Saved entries
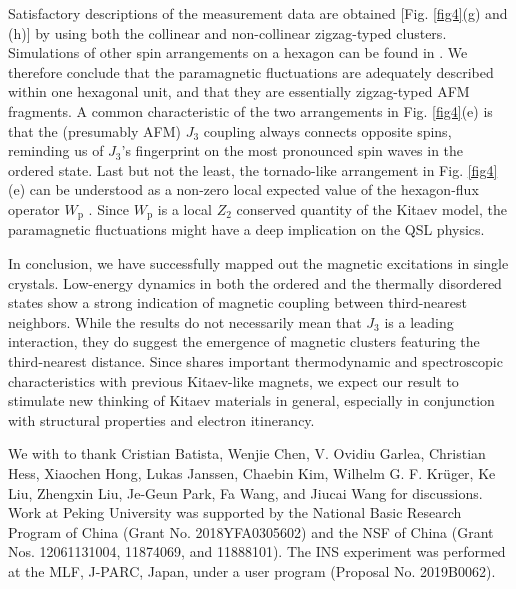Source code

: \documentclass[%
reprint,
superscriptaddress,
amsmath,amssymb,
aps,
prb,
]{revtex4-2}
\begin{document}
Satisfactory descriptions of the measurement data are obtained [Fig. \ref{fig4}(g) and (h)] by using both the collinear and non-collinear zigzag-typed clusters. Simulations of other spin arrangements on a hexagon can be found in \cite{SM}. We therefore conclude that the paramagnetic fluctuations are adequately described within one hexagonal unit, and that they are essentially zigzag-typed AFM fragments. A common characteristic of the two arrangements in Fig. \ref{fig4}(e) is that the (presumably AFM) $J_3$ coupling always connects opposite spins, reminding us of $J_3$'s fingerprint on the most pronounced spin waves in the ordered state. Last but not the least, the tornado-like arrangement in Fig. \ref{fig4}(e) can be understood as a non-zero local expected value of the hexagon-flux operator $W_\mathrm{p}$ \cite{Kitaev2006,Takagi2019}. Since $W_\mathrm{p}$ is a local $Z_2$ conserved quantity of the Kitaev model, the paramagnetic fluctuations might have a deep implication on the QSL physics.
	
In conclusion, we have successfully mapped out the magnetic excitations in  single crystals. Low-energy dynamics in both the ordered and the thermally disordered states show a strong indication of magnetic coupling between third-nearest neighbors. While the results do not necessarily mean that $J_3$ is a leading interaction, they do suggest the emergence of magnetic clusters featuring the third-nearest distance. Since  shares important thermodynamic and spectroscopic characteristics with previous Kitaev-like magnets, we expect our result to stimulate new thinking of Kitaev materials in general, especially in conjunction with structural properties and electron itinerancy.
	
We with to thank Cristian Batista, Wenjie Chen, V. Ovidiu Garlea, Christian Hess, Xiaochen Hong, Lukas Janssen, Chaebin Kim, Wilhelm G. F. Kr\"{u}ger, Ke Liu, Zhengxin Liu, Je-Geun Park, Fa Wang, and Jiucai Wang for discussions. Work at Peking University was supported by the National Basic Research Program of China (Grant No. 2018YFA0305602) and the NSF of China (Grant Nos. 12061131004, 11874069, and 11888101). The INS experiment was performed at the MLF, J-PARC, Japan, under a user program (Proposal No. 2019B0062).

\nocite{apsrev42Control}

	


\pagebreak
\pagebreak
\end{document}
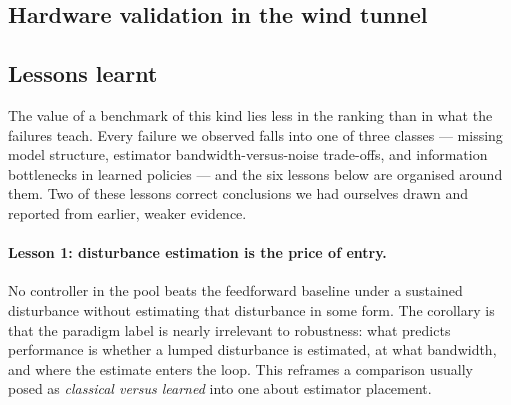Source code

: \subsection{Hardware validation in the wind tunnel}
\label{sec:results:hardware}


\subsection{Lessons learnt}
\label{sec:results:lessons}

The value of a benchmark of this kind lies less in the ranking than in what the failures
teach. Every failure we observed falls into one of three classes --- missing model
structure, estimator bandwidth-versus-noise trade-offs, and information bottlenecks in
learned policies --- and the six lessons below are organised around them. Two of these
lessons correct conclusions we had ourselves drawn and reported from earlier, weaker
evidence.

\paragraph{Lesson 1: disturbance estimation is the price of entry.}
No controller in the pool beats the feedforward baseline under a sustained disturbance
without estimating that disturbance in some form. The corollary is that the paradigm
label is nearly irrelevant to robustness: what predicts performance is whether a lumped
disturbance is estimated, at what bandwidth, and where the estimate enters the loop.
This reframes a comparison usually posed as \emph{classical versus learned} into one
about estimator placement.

▶ **TASK STATEMENT**
Pull out all lines from the entries above in which the word "estimator" appears.

▶ **TASK RESPONSE**
structure, estimator bandwidth-versus-noise trade-offs, and information bottlenecks in
about estimator placement.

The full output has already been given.